WEDNESDAY, Jan. 21 (HealthDay News) -- The impact of altitude on oxygen supply to the brain may offer an ethical, repeatable and controlled way to study the brain's response to hypoxia due to injury, according to a report published in the February issue of The Lancet Neurology.
Mark H. Wilson, of University College London in the United Kingdom, and colleagues reviewed recent research on the effects of exposure to high altitude, including high altitude headache, acute mountain sickness and high altitude cerebral edema, to ascertain what is now known about the underlying molecular mechanisms, genetics and physiology behind such conditions.

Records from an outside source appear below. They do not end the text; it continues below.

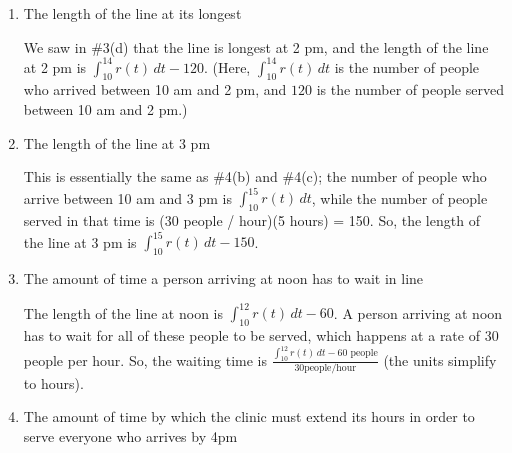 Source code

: \documentclass{article}
\begin{document}
\begin{enumerate}
\begin{enumerate}
  \item
\begin{problem}[\vfill]
      The length of the line at its longest
    \end{problem}

    \begin{solution} 
      We saw in {{{{\#3}}(d)}} that the line is longest at 2 pm,
      and the length of the line at 2 pm is $\boxed{\int_{10}^{14}
        r(t)\,dt - 120}$.  (Here, $\displaystyle \int_{10}^{14} r(t)\,dt$
      is the number of people who arrived between 10 am and 2 pm, and
      $120$ is the number of people served between 10 am and 2 pm.)
    \end{solution}

  \item
    \begin{problem}[\vfill]
      The length of the line at 3 pm
    \end{problem}

    \begin{solution} %
      This is essentially the same as {{{{\#4}}(b)}} and
      {{{{\#4}}(c)}}; the number of people who arrive between 10
      am and 3 pm is $\displaystyle \int_{10}^{15} r(t)\,dt$, while the
      number of people served in that time is (30 people / hour)(5 hours)
      = 150.  So, the length of the line at 3 pm is $\boxed{\int_{10}^{15}
        r(t)\,dt - 150}$.
    \end{solution}

  \item
    \begin{problem}[\vfill]
      The amount of time a person arriving at noon has to wait in line
    \end{problem}

    \begin{solution} %
      The length of the line at noon is $\displaystyle \int_{10}^{12}
      r(t)\,dt - 60$.  A person arriving at noon has to wait for all of
      these people to be served, which happens at a rate of 30 people per
      hour.  So, the waiting time is $\boxed{\frac{\displaystyle
          \int_{10}^{12} r(t)\,dt - 60 \text{ people}}{30 \text{
            people/hour}}}$ (the units simplify to hours).
    \end{solution}

  \item
    \begin{problem}[\vfill\newpage]
      The amount of time by which the clinic must extend its hours in
      order to serve everyone who arrives by 4pm
    \end{problem}


\end{enumerate}
\end{enumerate}
\end{document}
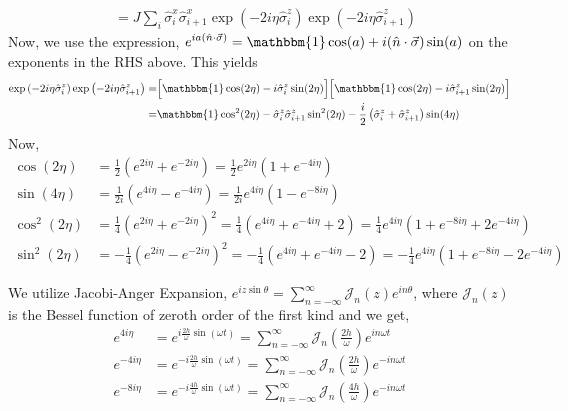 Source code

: \documentclass[aps,prb,reprint,showpacs,floatfix,superscriptaddress, onecolumn, nofootinbib, 9pt]{revtex4-2}
\begin{document}
\begin{enumerate}
{\begin{align}
				&= J\sum_{i} \hat{\sigma}_{i}^{x} \hat{\sigma}_{i+1}^{x}\exp(-2i\eta\hat{\sigma}^z_i)\exp(-2i\eta\hat{\sigma}^z_{i+1})
				\label{eq:hmov}
			\end{align}
			Now, we use the expression, $\displaystyle e^{ia(\hat{n}\cdot \vec{\sigma})} = \mathbbm{1} \cos(a) + i (\hat{n}\cdot \vec{\sigma})\sin(a)$ on the exponents in the RHS above. This yields
			\begin{align}
				\exp\left(-2i\eta\hat{\sigma}^z_i\right)\exp\left(-2i\eta\hat{\sigma}^z_{i+1}\right)
				=& \Big[\mathbbm{1} \cos(2\eta) - i \hat{\sigma}^z_i\sin(2\eta)\Big]\Big[\mathbbm{1} \cos(2\eta) - i \hat{\sigma}^z_{i+1}\sin(2\eta)\Big]\nonumber\\
				=& \mathbbm{1} \cos^2(2\eta) - \hat{\sigma}^z_i\hat{\sigma}^z_{i+1}\sin^2(2\eta) -\frac{i}{2} \left(\hat{\sigma}^z_i+ \hat{\sigma}^z_{i+1}\right)\sin(4\eta)
				\label{eq:op}
			\end{align}
			Now, 
			\begin{align}
			\cos(2\eta) &= \frac{1}{2}\left(e^{2i\eta} + e^{-2i\eta}\right)= \frac{1}{2}e^{2i\eta}\left(1 + e^{-4i\eta}\right)\nonumber\\
			\sin(4\eta) &= \frac{1}{2i}\left(e^{4i\eta} - e^{-4i\eta}\right)= \frac{1}{2i}e^{4 i\eta}\left(1 - e^{-8i\eta}\right)\nonumber\\
			\cos^2(2\eta) &= \frac{1}{4}\left(e^{2i\eta} + e^{-2i\eta}\right)^2= \frac{1}{4}\left(e^{4i\eta} +e^{-4i\eta} +2\right) = \frac{1}{4}e^{4i\eta}\left(1 +e^{-8i\eta} +2 e^{-4i\eta}\right)\nonumber\\
			\sin^2(2\eta) &= -\frac{1}{4}\left(e^{2i\eta} - e^{-2i\eta}\right)^2= -\frac{1}{4}\left(e^{4i\eta} +e^{-4i\eta} -2\right) = -\frac{1}{4}e^{4i\eta}\left(1 +e^{-8i\eta} -2 e^{-4i\eta}\right)
			\label{eq:terms}
			\end{align}
			
			We utilize Jacobi-Anger Expansion, $\displaystyle e^{iz\sin\theta}=\sum_{n=-\infty}^{\infty} \mathcal{J}_n(z) e^{in\theta}$, where $\mathcal{J}_n(z)$ is the Bessel function of zeroth order of the first kind\cite{das_exotic_2010} and we get,
			\begin{align}
			e^{4i\eta} &= e^{i \frac{2h}{\omega}\sin(\omega t)} = \sum_{n=-\infty}^{\infty} \mathcal{J}_n\left(\frac{2h}{\omega}\right) e^{in\omega t}\nonumber\\
			e^{-4i\eta} &= e^{-i \frac{2h}{\omega}\sin(\omega t)} = \sum_{n=-\infty}^{\infty} \mathcal{J}_n\left(\frac{2h}{\omega}\right) e^{-in\omega t}\nonumber\\
			e^{-8i\eta} &= e^{-i \frac{4h}{\omega}\sin(\omega t)} = \sum_{n=-\infty}^{\infty} \mathcal{J}_n\left(\frac{4h}{\omega}\right) e^{-in\omega t}
			\label{eq:jacAng}
			\end{align}
		
}
\end{enumerate}
\end{document}
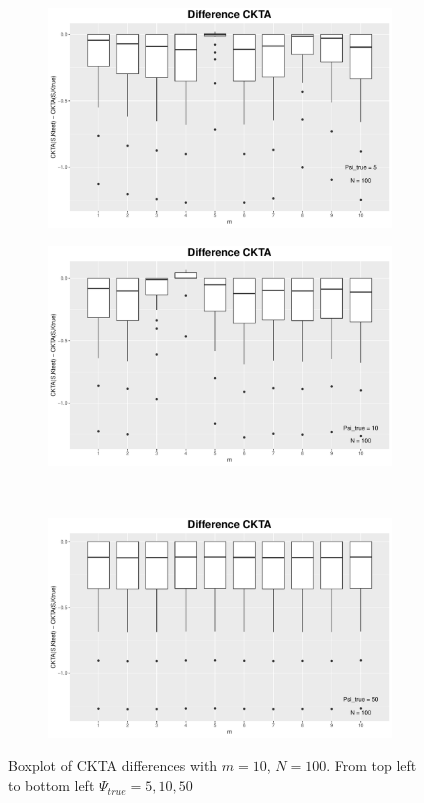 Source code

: \documentclass[11pt, a4paper]{article} %
\begin{document}
\begin{landscape}
\begin{figure}
\begin{subfigure}{\textwidth}
  \centering
  \includegraphics[width=.8\linewidth]{dif_ckta_psi_5.pdf}
  \label{fig:sfig1}
\end{subfigure}%
\begin{subfigure}{\textwidth}
  \centering
  \includegraphics[width=.8\linewidth]{dif_ckta_psi_10.pdf}
  \label{fig:sfig2}
\end{subfigure}\\

\begin{subfigure}{\textwidth}
  \centering
  \includegraphics[width=.8\linewidth]{dif_ckta_psi_50.pdf}
  \label{fig:sfig1}
\end{subfigure}

\caption{Boxplot of CKTA differences with $m = 10$, $N = 100$. From top left to bottom left $\Psi_{true} = 5, 10, 50$}
\label{fig1}
\end{figure}

\end{landscape}
\end{document}
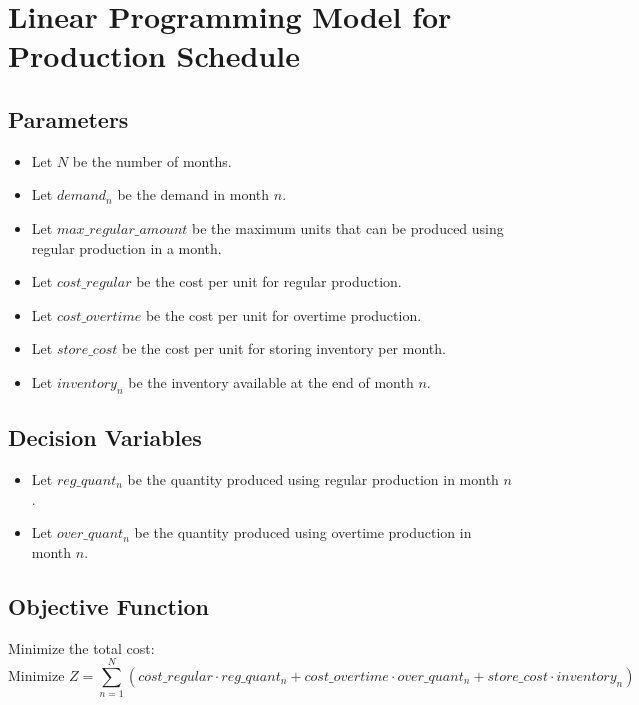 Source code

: \documentclass{article}
\begin{document}
\section*{Linear Programming Model for Production Schedule}

\subsection*{Parameters}
\begin{itemize}
    \item Let \( N \) be the number of months.
    \item Let \( demand_n \) be the demand in month \( n \).
    \item Let \( max\_regular\_amount \) be the maximum units that can be produced using regular production in a month.
    \item Let \( cost\_regular \) be the cost per unit for regular production.
    \item Let \( cost\_overtime \) be the cost per unit for overtime production.
    \item Let \( store\_cost \) be the cost per unit for storing inventory per month.
    \item Let \( inventory_n \) be the inventory available at the end of month \( n \).
    \end{itemize}

\subsection*{Decision Variables}
\begin{itemize}
    \item Let \( reg\_quant_n \) be the quantity produced using regular production in month \( n \).
    \item Let \( over\_quant_n \) be the quantity produced using overtime production in month \( n \).
    \end{itemize}

\subsection*{Objective Function}
Minimize the total cost:
\[
\text{Minimize } Z = \sum_{n=1}^{N} \left( cost\_regular \cdot reg\_quant_n + cost\_overtime \cdot over\_quant_n + store\_cost \cdot inventory_n \right)
\]
\end{document}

The authors noted the similarity in the physiological processes that occur in high altitude cerebral edema, carbon monoxide, cyanide poisoning and anoxia associated with cardiopulmonary arrest. Because short-duration hypobaric hypoxia can be induced and also reversed, it may be possible to learn more about the brain's responses to hypoxia by studying the brain at altitude, the researchers suggest.
"Investigation of the mechanisms that underlie differences in susceptibility to hypoxia-induced injury, whether they are physiological pathways, such as those that regulate compensatory oxygen delivery, patho-physiological pathways that affect edema formation, or anatomical factors that affect cerebral or cranial compliance, might suggest novel prophylactic or therapeutic targets that are of broad clinical relevance," the authors write.